A LGPD e as sanções

A Lei Geral de Proteção de Dados – LGPD que entrou em vigor em 18 de setembro de 2020, mas só agora as multas vão começar a ser aplicadas, trouxe a necessidade de adequação por parte de todas as empresas, pequenas, médias ou grandes, em todos os ramos de atuação, que tratem com dados pessoais.

Nesse cenário, os profissionais de saúde deverão ter um cuidado mais apurado em virtude dos dados que armazenam serem considerados sensíveis pela referida lei.
Entretanto, por incrível que possa parecer, com exceção dos grandes hospitais, clínicas e laboratórios, a maior parte das pequenas e médias clínicas e consultórios, não se adequou a norma.
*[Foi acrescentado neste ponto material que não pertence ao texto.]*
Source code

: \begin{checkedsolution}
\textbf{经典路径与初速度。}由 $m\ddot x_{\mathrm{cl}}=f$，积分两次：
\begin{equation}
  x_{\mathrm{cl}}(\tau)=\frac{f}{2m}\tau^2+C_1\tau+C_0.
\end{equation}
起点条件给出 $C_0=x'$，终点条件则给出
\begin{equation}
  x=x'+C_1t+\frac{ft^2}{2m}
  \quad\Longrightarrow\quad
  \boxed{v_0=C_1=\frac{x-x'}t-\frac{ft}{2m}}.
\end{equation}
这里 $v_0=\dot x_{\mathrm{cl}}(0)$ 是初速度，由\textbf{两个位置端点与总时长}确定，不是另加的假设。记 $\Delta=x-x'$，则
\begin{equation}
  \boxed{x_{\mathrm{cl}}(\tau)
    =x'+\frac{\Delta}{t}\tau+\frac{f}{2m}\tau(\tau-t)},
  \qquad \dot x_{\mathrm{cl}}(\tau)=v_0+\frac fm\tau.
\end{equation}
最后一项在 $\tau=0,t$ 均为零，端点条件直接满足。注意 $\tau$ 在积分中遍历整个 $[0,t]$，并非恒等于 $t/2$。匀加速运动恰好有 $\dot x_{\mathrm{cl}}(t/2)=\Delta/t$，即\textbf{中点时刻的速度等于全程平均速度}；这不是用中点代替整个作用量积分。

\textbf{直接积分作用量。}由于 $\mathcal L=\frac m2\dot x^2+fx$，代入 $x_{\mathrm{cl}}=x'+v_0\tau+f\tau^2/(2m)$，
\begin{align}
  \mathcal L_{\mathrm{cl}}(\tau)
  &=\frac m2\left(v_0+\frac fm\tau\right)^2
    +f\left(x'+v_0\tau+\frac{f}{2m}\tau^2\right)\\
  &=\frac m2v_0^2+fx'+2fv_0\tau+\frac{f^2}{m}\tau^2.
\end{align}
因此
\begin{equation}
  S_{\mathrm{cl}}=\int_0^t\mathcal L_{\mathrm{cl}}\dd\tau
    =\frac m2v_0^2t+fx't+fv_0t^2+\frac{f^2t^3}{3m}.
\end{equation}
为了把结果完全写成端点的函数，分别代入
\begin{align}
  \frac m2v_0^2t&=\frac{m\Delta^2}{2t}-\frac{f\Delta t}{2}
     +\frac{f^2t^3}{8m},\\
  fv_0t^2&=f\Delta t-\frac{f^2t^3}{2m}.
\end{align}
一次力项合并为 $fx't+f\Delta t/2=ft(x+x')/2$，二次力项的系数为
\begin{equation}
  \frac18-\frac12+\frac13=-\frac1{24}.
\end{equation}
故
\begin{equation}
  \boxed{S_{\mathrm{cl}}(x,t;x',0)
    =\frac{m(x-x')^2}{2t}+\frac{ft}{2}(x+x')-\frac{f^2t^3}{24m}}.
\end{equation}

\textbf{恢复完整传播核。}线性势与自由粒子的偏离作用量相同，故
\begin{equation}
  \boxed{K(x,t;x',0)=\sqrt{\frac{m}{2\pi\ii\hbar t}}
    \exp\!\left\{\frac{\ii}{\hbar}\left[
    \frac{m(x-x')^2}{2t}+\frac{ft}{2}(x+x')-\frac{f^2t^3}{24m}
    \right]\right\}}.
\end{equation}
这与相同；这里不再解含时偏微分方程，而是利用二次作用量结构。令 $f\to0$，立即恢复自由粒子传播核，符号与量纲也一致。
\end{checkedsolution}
A gravidade dessa situação se torna clara com a entrada em vigor da parte da LGPD que trata das sanções a serem aplicados em caso de vazamento de dados, no dia 1º de agosto de 2021, que podem variar de advertência, multa pecuniária de 2% do faturamento da pessoa jurídica até R$ 50.000,00, multa diária, publicização do vazamento de dados, bloqueio e eliminação dos dados pessoais, suspensão parcial do funcionamento do banco de dados, suspensão ou proibição parcial ou total do exercício de atividades relacionadas ao tratamento do dados que podem ser de pacientes, funcionários, prestadores de serviços, fornecedores, associações e operadoras de planos de saúde.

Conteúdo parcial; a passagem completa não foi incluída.